→ **Work instructions**
Return, word for word, the lines of the listing below from the one with "This contradicts the" through the one with "preserves small colimits.", and no other lines.

→ **Record excerpts**

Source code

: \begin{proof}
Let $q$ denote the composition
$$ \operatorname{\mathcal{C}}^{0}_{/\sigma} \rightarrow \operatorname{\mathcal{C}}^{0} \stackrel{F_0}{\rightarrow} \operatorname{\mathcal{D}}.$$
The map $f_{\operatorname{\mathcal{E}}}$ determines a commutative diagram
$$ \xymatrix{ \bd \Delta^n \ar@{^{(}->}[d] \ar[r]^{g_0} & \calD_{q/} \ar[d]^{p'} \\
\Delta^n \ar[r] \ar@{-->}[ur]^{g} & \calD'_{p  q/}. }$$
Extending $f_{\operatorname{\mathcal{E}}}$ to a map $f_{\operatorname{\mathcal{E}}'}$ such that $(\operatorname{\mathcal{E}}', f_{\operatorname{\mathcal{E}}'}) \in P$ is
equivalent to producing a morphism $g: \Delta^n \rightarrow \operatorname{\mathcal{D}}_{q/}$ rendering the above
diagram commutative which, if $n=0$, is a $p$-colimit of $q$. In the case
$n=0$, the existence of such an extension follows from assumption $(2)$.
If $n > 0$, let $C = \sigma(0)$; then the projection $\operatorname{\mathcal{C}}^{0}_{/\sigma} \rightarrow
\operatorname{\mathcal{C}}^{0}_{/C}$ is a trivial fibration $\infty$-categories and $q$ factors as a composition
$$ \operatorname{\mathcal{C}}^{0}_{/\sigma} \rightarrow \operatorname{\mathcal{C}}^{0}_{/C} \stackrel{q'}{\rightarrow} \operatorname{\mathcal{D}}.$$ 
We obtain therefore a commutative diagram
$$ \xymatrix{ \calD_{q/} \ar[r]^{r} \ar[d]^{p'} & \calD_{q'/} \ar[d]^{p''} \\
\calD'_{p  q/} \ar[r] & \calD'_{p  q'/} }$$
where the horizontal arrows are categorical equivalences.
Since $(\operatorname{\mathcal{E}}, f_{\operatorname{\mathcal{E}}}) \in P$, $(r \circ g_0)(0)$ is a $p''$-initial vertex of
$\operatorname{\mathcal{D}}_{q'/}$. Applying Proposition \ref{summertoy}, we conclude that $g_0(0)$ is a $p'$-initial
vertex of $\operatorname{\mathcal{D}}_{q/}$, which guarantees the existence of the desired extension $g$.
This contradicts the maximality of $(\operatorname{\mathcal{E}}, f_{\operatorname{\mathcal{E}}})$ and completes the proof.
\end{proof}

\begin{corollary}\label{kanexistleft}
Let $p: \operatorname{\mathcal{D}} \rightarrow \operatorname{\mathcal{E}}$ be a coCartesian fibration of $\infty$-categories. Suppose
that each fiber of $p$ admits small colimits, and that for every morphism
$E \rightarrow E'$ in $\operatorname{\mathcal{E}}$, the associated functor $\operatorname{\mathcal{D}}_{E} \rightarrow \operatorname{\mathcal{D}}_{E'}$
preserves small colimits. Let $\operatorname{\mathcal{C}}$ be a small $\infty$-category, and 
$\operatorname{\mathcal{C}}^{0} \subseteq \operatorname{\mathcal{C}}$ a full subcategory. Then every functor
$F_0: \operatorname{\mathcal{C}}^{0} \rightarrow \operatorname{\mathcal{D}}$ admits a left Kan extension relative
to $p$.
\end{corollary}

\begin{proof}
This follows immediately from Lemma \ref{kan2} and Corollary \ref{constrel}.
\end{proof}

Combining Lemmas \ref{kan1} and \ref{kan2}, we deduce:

→ **Answer for the task**
This contradicts the maximality of $(\operatorname{\mathcal{E}}, f_{\operatorname{\mathcal{E}}})$ and completes the proof.
\end{proof}

\begin{corollary}\label{kanexistleft}
Let $p: \operatorname{\mathcal{D}} \rightarrow \operatorname{\mathcal{E}}$ be a coCartesian fibration of $\infty$-categories. Suppose
that each fiber of $p$ admits small colimits, and that for every morphism
$E \rightarrow E'$ in $\operatorname{\mathcal{E}}$, the associated functor $\operatorname{\mathcal{D}}_{E} \rightarrow \operatorname{\mathcal{D}}_{E'}$
preserves small colimits. Let $\operatorname{\mathcal{C}}$ be a small $\infty$-category, and 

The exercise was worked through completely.